**** Information

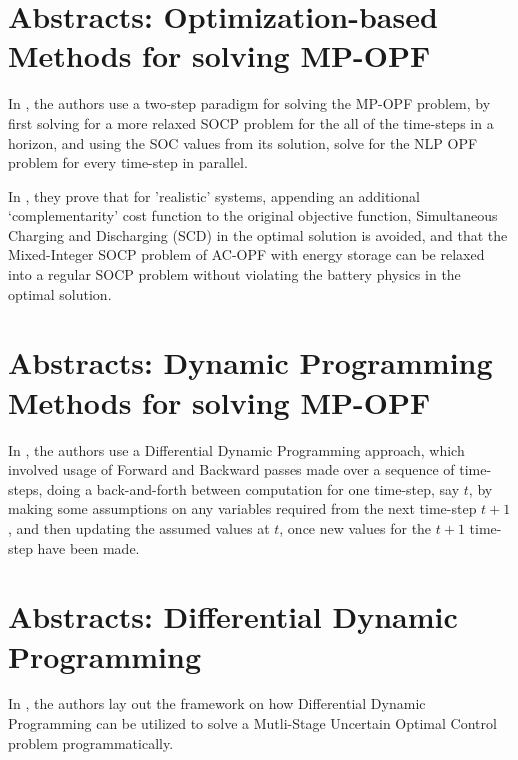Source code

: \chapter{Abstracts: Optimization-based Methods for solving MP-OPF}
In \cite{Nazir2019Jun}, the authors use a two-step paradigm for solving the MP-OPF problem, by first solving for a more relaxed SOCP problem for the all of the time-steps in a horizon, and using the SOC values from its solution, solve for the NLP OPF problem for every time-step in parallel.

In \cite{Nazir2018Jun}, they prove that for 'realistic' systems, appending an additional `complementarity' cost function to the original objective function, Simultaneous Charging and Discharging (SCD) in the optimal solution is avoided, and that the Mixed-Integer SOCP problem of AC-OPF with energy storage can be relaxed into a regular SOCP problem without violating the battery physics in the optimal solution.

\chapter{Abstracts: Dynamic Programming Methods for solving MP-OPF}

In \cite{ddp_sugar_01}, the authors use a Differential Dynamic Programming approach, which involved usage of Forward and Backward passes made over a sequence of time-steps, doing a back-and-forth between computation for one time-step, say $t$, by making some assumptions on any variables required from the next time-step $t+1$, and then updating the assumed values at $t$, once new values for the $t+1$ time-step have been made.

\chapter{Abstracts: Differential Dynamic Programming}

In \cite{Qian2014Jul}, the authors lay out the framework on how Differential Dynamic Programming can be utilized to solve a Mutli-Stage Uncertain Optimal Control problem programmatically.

********
**** Information

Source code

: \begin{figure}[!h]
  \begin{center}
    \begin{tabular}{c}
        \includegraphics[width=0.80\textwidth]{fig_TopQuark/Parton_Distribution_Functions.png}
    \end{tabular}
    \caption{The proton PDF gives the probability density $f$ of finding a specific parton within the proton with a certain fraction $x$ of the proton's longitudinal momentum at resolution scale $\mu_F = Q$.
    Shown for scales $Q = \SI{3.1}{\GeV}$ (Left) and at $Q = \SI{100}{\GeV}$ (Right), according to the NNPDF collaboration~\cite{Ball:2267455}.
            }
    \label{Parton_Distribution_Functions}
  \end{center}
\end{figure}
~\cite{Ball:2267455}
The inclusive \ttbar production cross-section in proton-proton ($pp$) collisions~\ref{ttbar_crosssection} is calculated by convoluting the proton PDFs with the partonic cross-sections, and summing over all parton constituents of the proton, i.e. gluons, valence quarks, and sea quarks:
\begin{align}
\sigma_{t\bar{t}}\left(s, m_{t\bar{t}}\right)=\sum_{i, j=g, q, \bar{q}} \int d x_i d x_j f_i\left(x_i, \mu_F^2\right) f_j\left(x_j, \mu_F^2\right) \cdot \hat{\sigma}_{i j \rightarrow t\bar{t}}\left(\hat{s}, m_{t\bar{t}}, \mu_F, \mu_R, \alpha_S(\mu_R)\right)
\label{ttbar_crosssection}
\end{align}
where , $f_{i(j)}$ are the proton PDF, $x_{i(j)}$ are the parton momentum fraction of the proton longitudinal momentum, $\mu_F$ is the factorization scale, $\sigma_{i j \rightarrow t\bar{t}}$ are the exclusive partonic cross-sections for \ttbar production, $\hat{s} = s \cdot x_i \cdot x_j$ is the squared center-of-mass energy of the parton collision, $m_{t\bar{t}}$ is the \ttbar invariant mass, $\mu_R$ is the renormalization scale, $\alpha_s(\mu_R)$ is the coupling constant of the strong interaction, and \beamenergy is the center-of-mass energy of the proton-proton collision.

********
**** Information

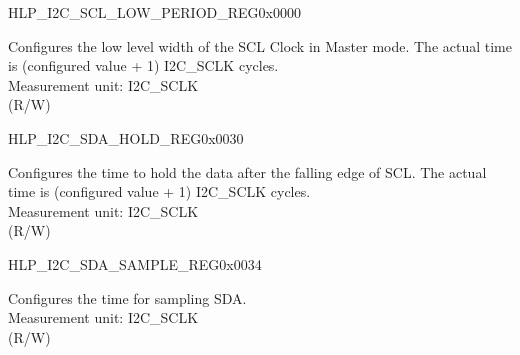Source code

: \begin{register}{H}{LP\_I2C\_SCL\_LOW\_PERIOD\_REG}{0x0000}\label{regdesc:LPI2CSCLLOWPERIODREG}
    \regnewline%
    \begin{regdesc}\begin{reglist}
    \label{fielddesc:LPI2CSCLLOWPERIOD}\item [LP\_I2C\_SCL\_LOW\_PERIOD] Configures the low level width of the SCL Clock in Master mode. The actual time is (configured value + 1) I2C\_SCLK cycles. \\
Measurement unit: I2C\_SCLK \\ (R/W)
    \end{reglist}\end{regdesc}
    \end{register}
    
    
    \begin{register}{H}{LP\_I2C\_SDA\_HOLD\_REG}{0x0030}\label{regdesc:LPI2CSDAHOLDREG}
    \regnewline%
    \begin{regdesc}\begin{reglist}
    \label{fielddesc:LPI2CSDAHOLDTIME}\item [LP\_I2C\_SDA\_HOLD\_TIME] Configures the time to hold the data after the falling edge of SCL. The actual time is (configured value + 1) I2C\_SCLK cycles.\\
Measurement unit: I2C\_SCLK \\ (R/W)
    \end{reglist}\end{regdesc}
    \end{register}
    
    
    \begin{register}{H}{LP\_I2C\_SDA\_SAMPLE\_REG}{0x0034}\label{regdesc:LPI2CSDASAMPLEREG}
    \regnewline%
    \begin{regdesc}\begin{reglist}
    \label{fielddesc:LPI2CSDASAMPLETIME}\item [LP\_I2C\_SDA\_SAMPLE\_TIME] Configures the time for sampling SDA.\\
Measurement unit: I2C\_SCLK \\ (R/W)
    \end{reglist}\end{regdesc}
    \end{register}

********

§ **Work instruction**
What lines in the material above contain the word "chapter"? Copy them out.

§ **Answer section**
: \chapter{Abstracts: Optimization-based Methods for solving MP-OPF}
\chapter{Abstracts: Dynamic Programming Methods for solving MP-OPF}
\chapter{Abstracts: Differential Dynamic Programming}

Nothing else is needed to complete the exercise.